Ross Armstrong, a senior research analyst at Info-Tech, an IT analyst firm for small and mid-sized companies, points out that in emergencies that prevent employees from reaching the workplace, such as disruption to transportation resources or public health quarantines, a working IT infrastructure is of little value.
"The recent London terrorist attack is prompting companies to look at their contingency plans," says Armstrong. "Most planners think about IT downtime or loss of power but don't consider situations in which the technology is working and their employees can't reach the office."
In the case of last week's bombings, he adds, many employees were not able to get to work because the transportation system was shut down. "The ability of business to continue in circumstances like these is a direct result of how well communication and information technology services are extended to the home for remote operations and teleworking," says Armstrong.
Info-Tech recommends enterprises review their disaster contingency Plans to incorporate key elements such as:
- Ensure the plan specifically identifies "key employees" that need to have system access, and define how they will have remote access to critical systems in the event they cannot reach the workplace. This could include enabling home computers for corporate access or issuing laptops.
- Set up a Virtual Private Network for PC access as well as remote teleconferencing and the ability to call forward business phones to home numbers.
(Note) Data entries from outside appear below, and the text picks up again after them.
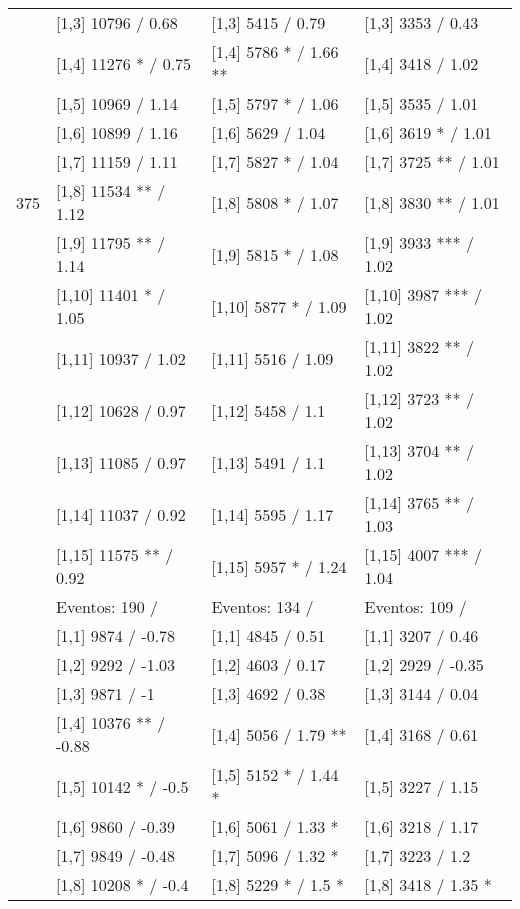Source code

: \begin{table}
\begin{tabular}[t]{llll}
 & {}[1,3] 10796  / 0.68 & {}[1,3] 5415  / 0.79 & {}[1,3] 3353  / 0.43\\
\addlinespace
 & {}[1,4] 11276 * / 0.75 & {}[1,4] 5786 * / 1.66 ** & {}[1,4] 3418  / 1.02\\
 & {}[1,5] 10969  / 1.14 & {}[1,5] 5797 * / 1.06 & {}[1,5] 3535  / 1.01\\
 & {}[1,6] 10899  / 1.16 & {}[1,6] 5629  / 1.04 & {}[1,6] 3619 * / 1.01\\
 & {}[1,7] 11159  / 1.11 & {}[1,7] 5827 * / 1.04 & {}[1,7] 3725 ** / 1.01\\
375 & {}[1,8] 11534 ** / 1.12 & {}[1,8] 5808 * / 1.07 & {}[1,8] 3830 ** / 1.01\\
\addlinespace
 & {}[1,9] 11795 ** / 1.14 & {}[1,9] 5815 * / 1.08 & {}[1,9] 3933 *** / 1.02\\
 & {}[1,10] 11401 * / 1.05 & {}[1,10] 5877 * / 1.09 & {}[1,10] 3987 *** / 1.02\\
 & {}[1,11] 10937  / 1.02 & {}[1,11] 5516  / 1.09 & {}[1,11] 3822 ** / 1.02\\
 & {}[1,12] 10628  / 0.97 & {}[1,12] 5458  / 1.1 & {}[1,12] 3723 ** / 1.02\\
 & {}[1,13] 11085  / 0.97 & {}[1,13] 5491  / 1.1 & {}[1,13] 3704 ** / 1.02\\
\addlinespace
 & {}[1,14] 11037  / 0.92 & {}[1,14] 5595  / 1.17 & {}[1,14] 3765 ** / 1.03\\
 & {}[1,15] 11575 ** / 0.92 & {}[1,15] 5957 * / 1.24 & {}[1,15] 4007 *** / 1.04\\
 & Eventos:  190 / & Eventos:  134 / & Eventos:  109 /\\
 & {}[1,1] 9874  / -0.78 & {}[1,1] 4845  / 0.51 & {}[1,1] 3207  / 0.46\\
 & {}[1,2] 9292  / -1.03 & {}[1,2] 4603  / 0.17 & {}[1,2] 2929  / -0.35\\
\addlinespace
 & {}[1,3] 9871  / -1 & {}[1,3] 4692  / 0.38 & {}[1,3] 3144  / 0.04\\
 & {}[1,4] 10376 ** / -0.88 & {}[1,4] 5056  / 1.79 ** & {}[1,4] 3168  / 0.61\\
 & {}[1,5] 10142 * / -0.5 & {}[1,5] 5152 * / 1.44 * & {}[1,5] 3227  / 1.15\\
 & {}[1,6] 9860  / -0.39 & {}[1,6] 5061  / 1.33 * & {}[1,6] 3218  / 1.17\\
 & {}[1,7] 9849  / -0.48 & {}[1,7] 5096  / 1.32 * & {}[1,7] 3223  / 1.2\\
\addlinespace
500 & {}[1,8] 10208 * / -0.4 & {}[1,8] 5229 * / 1.5 * & {}[1,8] 3418  / 1.35 *\\

\end{tabular}
\end{table}

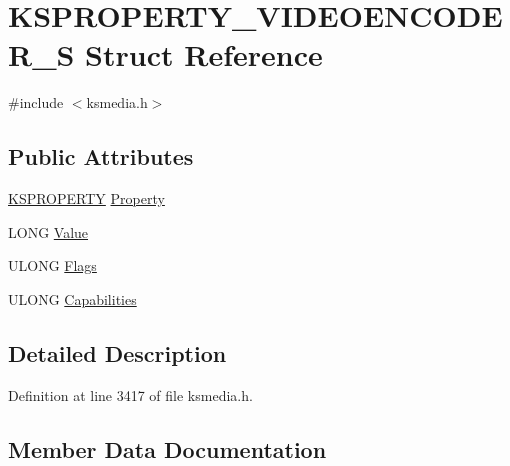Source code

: \hypertarget{struct_k_s_p_r_o_p_e_r_t_y___v_i_d_e_o_e_n_c_o_d_e_r___s}{}\section{K\+S\+P\+R\+O\+P\+E\+R\+T\+Y\+\_\+\+V\+I\+D\+E\+O\+E\+N\+C\+O\+D\+E\+R\+\_\+S Struct Reference}
\label{struct_k_s_p_r_o_p_e_r_t_y___v_i_d_e_o_e_n_c_o_d_e_r___s}


{\ttfamily \#include $<$ksmedia.\+h$>$}

\subsection*{Public Attributes}
\begin{DoxyCompactItemize}
\item 
\hyperlink{ks_8h_a4392f77c74e868d813d46c39ada4d660}{K\+S\+P\+R\+O\+P\+E\+R\+TY} \hyperlink{struct_k_s_p_r_o_p_e_r_t_y___v_i_d_e_o_e_n_c_o_d_e_r___s_ab09714314f816d1af281e0862eeba830}{Property}
\item 
L\+O\+NG \hyperlink{struct_k_s_p_r_o_p_e_r_t_y___v_i_d_e_o_e_n_c_o_d_e_r___s_aaa1afd83526658c875f44cce28fe7fbc}{Value}
\item 
U\+L\+O\+NG \hyperlink{struct_k_s_p_r_o_p_e_r_t_y___v_i_d_e_o_e_n_c_o_d_e_r___s_a4062339e269c8e7791a7ba7b7367fcc8}{Flags}
\item 
U\+L\+O\+NG \hyperlink{struct_k_s_p_r_o_p_e_r_t_y___v_i_d_e_o_e_n_c_o_d_e_r___s_a4ddddfafae3ce0d9f7eaaf366d1c196a}{Capabilities}
\end{DoxyCompactItemize}


\subsection{Detailed Description}


Definition at line 3417 of file ksmedia.\+h.



\subsection{Member Data Documentation}
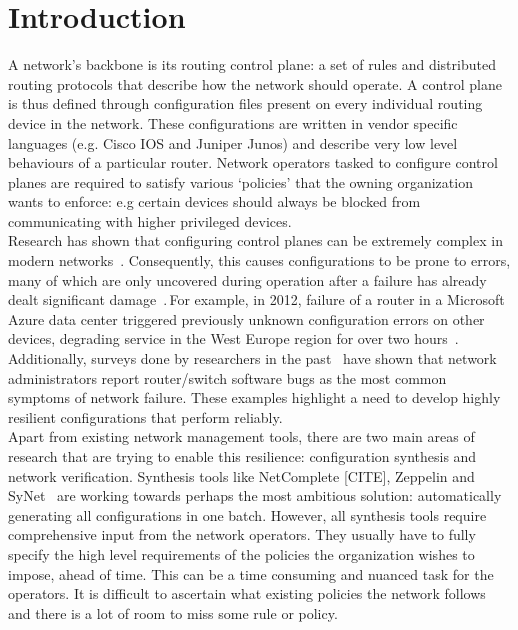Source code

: \section{Introduction}

A network's backbone is its routing control plane: a set of rules and distributed routing protocols that describe how the network should operate. A control plane is thus defined through configuration files present on every individual routing device in the network. These configurations are written in vendor specific languages (e.g. Cisco IOS and Juniper Junos) and describe very low level behaviours of a particular router. Network operators tasked to configure control planes are required to satisfy various `policies' that the owning organization wants to enforce: e.g certain devices should always be blocked from communicating with higher privileged devices.\\

Research has shown that configuring control planes can be extremely complex in modern networks~\cite{complexity}. Consequently, this causes configurations to be prone to errors, many of which are only uncovered during operation after a failure has already dealt significant damage~\cite{errors}. For example, in 2012, failure of a router in a Microsoft Azure data center triggered previously unknown configuration errors on other devices, degrading service in the West Europe region for over two hours~\cite{azure}. Additionally, surveys done by researchers in the past~\cite{Zeng} have shown that network administrators report router/switch software bugs as the most common symptoms of network failure. These examples highlight a need to develop highly resilient configurations that perform reliably.\\  

Apart from existing network management tools, there are two main areas of research that are trying to enable this resilience: configuration synthesis and network verification. Synthesis tools like NetComplete [CITE], Zeppelin and SyNet~\cite{synet} are working towards perhaps the most ambitious solution: automatically generating all configurations in one batch. However, all synthesis tools require comprehensive input from the network operators. They usually have to fully specify the high level requirements of the policies the organization wishes to impose, ahead of time. This can be a time consuming and nuanced task for the operators. It is difficult to ascertain what existing policies the network follows and there is a lot of room to miss some rule or policy.


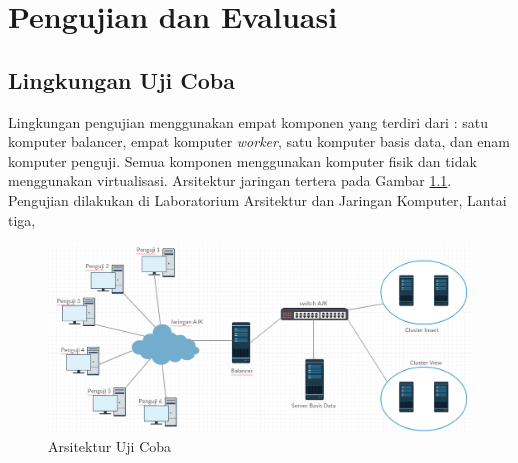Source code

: \documentclass{ta-its}
\begin{document}
	\chapter{Pengujian dan Evaluasi}
		\section{Lingkungan Uji Coba}
			Lingkungan pengujian menggunakan empat komponen yang terdiri dari : satu komputer balancer, empat komputer \textit{worker}, satu komputer basis data, dan enam komputer penguji. Semua komponen menggunakan komputer fisik dan tidak menggunakan virtualisasi. Arsitektur jaringan tertera pada Gambar \ref{gambarArsitekturUjiCoba}. Pengujian dilakukan di Laboratorium Arsitektur dan Jaringan Komputer, Lantai tiga, 
			
			\begin{figure}[h] %
				\centering
				\includegraphics[width=\linewidth]{contoh_img/arsitekturujicoba}
				\caption{Arsitektur Uji Coba}
				\label{gambarArsitekturUjiCoba}
			\end{figure}
			
\end{document}
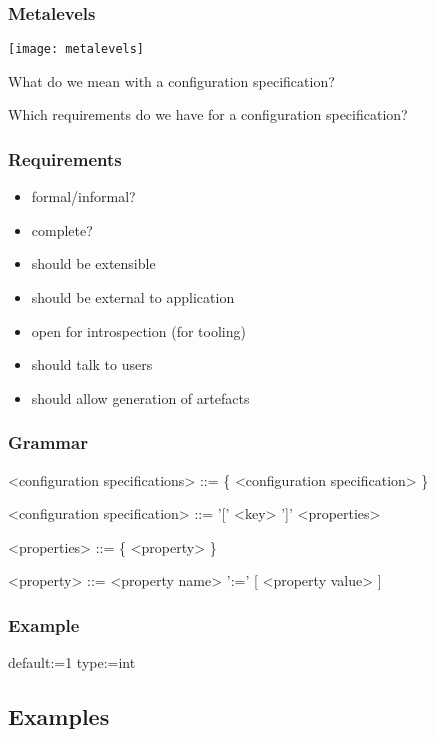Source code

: \begin{frame}
	\frametitle{Metalevels}
	\texttt{[image: metalevels]}
\end{frame}

\begin{assignment}
	\begin{task}
	What do we mean with a configuration specification?
	\end{task}

	\begin{task}
	Which requirements do we have for a configuration specification?
	\end{task}
\end{assignment}


\begin{frame}
	\frametitle{Requirements}

	\begin{itemize}
	\item formal/informal?
	\item complete?
	\pause
	\item should be extensible
	\item should be external to application
	\item open for introspection (for tooling)
	\item should talk to users
	\item should allow generation of artefacts
	\end{itemize}
\end{frame}


\begin{frame}[fragile]
	\frametitle{Grammar}
	\begin{grammar}
	<configuration specifications> ::= \{ <configuration specification> \}

	<configuration specification> ::= '[' <key> ']' <properties>

	<properties> ::= \{ <property> \}

	<property> ::= <property name> ':=' [ <property value> ]
	\end{grammar}
\end{frame}


\begin{frame}[fragile]
	\frametitle{Example}
	\begin{code}
	default:=1
	type:=int
	\end{code}
\end{frame}

\subsection{Examples}

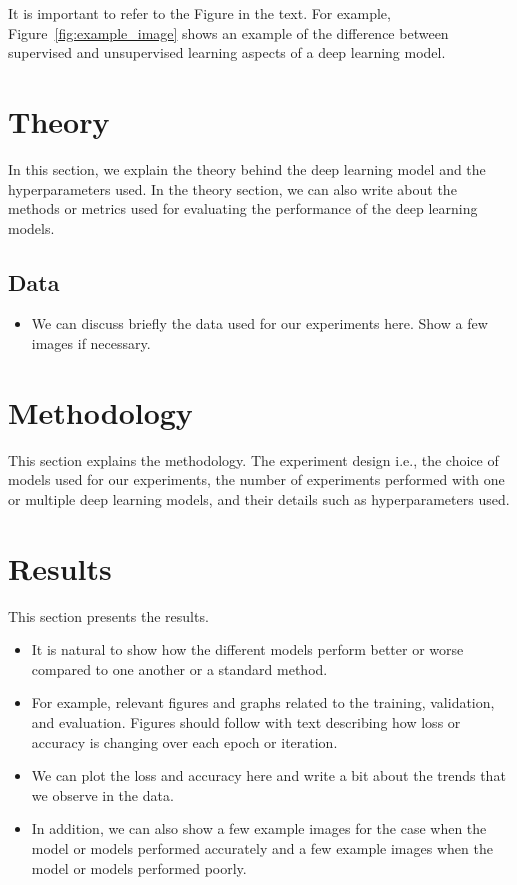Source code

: \documentclass[conference]{IEEEtran}
\begin{document}
It is important to refer to the Figure in the text. For example, Figure~\ref{fig:example_image} shows an example of the difference between supervised and unsupervised learning aspects of a deep learning model.

\section{Theory}
In this section, we explain the theory behind the deep learning model and the hyperparameters used. In the theory section, we can also write about the methods or metrics used for evaluating the performance of the deep learning models.

\subsection{Data}
\begin{itemize}
    \item We can discuss briefly the data used for our experiments here. Show a few images if necessary.
\end{itemize}

\section{Methodology}
This section explains the methodology.
The experiment design i.e., the choice of models used for our experiments, the number of experiments performed with one or multiple deep learning models, and their details such as hyperparameters used. 



\section{Results}
This section presents the results.

\begin{itemize}
    \item It is natural to show how the different models perform better or worse compared to one another or a standard method.
    \item For example, relevant figures and graphs related to the training, validation, and evaluation. Figures should follow with text describing how loss or accuracy is changing over each epoch or iteration.
    \item We can plot the loss and accuracy here and write a bit about the trends that we observe in the data.
    \item In addition, we can also show a few example images for the case when the model or models performed accurately and a few example images when the model or models performed poorly.


\end{itemize}
\end{document}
- Make it a policy that laptop users take their PCs home nightly, even if they don't intend to do work at home that evening.
- Enable network administrators and system operators to do as much remote management as possible. In addition to line workers, IT operational staff needs remote system access to ensure business continuity.
These basic precautions will help CIOs implement measures to mitigate business risk where workers cannot gain physical access to their normal workplace.